__Work item__: Output nothing but the lines from the first line of the entries to the line with "This example demonstrates", inclusive, exactly as they read.

[Record excerpts — start]

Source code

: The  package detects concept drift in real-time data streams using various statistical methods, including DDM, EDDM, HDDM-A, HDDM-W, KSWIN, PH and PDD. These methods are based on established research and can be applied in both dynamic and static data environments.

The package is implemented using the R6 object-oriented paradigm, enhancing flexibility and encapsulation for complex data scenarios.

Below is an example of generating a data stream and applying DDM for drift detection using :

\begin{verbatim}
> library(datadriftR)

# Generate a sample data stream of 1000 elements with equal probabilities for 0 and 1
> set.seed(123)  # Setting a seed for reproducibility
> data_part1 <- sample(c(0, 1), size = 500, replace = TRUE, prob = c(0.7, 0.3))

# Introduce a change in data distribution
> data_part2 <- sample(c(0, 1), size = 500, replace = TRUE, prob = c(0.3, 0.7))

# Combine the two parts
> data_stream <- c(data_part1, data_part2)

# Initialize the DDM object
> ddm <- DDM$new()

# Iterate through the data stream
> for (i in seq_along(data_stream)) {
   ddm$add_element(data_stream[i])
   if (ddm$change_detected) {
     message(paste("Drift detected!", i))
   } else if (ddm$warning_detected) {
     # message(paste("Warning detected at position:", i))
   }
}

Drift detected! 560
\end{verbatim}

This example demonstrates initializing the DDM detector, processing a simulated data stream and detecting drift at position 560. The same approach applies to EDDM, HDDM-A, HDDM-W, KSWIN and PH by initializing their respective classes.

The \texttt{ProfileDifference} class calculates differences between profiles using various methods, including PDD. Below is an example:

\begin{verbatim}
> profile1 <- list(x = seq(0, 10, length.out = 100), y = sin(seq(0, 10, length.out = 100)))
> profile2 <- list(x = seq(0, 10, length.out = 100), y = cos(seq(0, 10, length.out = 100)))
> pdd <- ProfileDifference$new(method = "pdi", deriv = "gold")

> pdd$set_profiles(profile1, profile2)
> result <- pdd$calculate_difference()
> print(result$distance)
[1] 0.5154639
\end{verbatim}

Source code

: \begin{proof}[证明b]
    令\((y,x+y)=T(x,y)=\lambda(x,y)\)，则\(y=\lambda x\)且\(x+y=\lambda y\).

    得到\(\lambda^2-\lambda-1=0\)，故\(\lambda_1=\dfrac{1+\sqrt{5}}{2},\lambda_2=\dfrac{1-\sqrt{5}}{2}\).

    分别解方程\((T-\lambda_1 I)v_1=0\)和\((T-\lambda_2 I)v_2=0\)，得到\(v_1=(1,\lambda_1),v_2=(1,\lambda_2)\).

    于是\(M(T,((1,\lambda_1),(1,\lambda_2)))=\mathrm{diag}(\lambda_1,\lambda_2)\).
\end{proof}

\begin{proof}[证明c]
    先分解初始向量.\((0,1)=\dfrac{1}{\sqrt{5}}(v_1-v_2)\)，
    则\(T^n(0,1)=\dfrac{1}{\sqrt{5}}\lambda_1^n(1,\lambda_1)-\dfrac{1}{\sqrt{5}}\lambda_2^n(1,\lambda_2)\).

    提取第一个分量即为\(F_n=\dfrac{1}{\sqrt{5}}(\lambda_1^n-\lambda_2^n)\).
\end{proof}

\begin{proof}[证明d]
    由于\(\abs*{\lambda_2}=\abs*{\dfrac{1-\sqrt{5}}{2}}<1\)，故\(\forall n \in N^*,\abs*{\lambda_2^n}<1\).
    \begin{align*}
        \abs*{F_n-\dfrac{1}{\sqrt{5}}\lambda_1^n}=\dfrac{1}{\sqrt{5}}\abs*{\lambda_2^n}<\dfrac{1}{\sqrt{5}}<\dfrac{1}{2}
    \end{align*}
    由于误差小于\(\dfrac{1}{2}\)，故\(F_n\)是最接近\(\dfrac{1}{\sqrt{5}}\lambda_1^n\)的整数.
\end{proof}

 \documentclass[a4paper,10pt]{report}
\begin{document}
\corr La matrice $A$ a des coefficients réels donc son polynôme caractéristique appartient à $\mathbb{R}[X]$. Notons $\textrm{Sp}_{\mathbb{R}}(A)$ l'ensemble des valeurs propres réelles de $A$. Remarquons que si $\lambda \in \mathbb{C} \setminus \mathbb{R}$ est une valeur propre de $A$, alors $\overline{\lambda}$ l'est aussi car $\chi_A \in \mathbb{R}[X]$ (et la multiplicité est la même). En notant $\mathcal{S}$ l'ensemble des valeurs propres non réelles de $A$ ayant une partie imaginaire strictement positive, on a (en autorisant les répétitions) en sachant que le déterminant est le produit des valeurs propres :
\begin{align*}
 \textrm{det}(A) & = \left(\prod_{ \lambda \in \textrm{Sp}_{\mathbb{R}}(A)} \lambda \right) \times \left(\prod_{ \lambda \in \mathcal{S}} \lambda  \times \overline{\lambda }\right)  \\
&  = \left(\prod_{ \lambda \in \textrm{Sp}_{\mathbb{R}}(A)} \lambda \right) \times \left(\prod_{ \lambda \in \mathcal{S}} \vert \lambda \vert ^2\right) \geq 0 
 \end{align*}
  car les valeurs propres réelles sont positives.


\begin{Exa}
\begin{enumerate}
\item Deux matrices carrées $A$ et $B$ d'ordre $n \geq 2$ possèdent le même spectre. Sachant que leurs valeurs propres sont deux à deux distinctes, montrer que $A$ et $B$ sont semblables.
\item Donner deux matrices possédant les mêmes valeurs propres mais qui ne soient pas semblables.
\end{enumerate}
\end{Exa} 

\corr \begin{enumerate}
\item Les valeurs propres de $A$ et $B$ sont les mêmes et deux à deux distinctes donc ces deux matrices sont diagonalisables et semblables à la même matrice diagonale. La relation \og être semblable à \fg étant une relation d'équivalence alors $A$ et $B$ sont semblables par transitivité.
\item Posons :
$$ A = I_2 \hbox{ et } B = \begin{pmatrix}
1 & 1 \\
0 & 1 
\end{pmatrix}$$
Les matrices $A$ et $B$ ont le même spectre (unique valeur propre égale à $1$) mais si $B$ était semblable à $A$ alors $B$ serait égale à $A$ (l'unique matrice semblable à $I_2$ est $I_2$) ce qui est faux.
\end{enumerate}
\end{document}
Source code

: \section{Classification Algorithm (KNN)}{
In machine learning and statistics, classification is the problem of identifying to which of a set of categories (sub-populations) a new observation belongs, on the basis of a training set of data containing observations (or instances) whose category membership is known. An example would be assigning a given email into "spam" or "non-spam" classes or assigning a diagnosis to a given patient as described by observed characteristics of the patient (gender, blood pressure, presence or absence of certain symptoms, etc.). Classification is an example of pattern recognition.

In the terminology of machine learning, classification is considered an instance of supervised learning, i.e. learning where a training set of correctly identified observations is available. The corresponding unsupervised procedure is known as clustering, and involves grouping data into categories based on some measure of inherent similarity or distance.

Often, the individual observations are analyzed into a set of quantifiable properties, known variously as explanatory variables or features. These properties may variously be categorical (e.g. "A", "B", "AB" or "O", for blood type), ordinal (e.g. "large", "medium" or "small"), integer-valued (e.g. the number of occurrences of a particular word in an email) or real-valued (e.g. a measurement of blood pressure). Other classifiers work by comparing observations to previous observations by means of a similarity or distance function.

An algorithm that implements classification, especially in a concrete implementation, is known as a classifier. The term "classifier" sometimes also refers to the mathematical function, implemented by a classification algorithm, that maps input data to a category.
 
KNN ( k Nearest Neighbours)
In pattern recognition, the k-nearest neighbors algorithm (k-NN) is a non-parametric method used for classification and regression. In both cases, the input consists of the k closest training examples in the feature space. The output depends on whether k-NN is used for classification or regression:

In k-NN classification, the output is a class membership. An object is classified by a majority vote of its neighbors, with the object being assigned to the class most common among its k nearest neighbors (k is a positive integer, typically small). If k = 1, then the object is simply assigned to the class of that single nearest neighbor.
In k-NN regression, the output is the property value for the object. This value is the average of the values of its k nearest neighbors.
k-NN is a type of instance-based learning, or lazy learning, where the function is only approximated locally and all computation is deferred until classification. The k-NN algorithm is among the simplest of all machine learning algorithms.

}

[Record excerpts — finish]

__Result below__:
Source code

: The  package detects concept drift in real-time data streams using various statistical methods, including DDM, EDDM, HDDM-A, HDDM-W, KSWIN, PH and PDD. These methods are based on established research and can be applied in both dynamic and static data environments.

The package is implemented using the R6 object-oriented paradigm, enhancing flexibility and encapsulation for complex data scenarios.

Below is an example of generating a data stream and applying DDM for drift detection using :

\begin{verbatim}
> library(datadriftR)

# Generate a sample data stream of 1000 elements with equal probabilities for 0 and 1
> set.seed(123)  # Setting a seed for reproducibility
> data_part1 <- sample(c(0, 1), size = 500, replace = TRUE, prob = c(0.7, 0.3))

# Introduce a change in data distribution
> data_part2 <- sample(c(0, 1), size = 500, replace = TRUE, prob = c(0.3, 0.7))

# Combine the two parts
> data_stream <- c(data_part1, data_part2)

# Initialize the DDM object
> ddm <- DDM$new()

# Iterate through the data stream
> for (i in seq_along(data_stream)) {
   ddm$add_element(data_stream[i])
   if (ddm$change_detected) {
     message(paste("Drift detected!", i))
   } else if (ddm$warning_detected) {
     # message(paste("Warning detected at position:", i))
   }
}

Drift detected! 560
\end{verbatim}

This example demonstrates initializing the DDM detector, processing a simulated data stream and detecting drift at position 560. The same approach applies to EDDM, HDDM-A, HDDM-W, KSWIN and PH by initializing their respective classes.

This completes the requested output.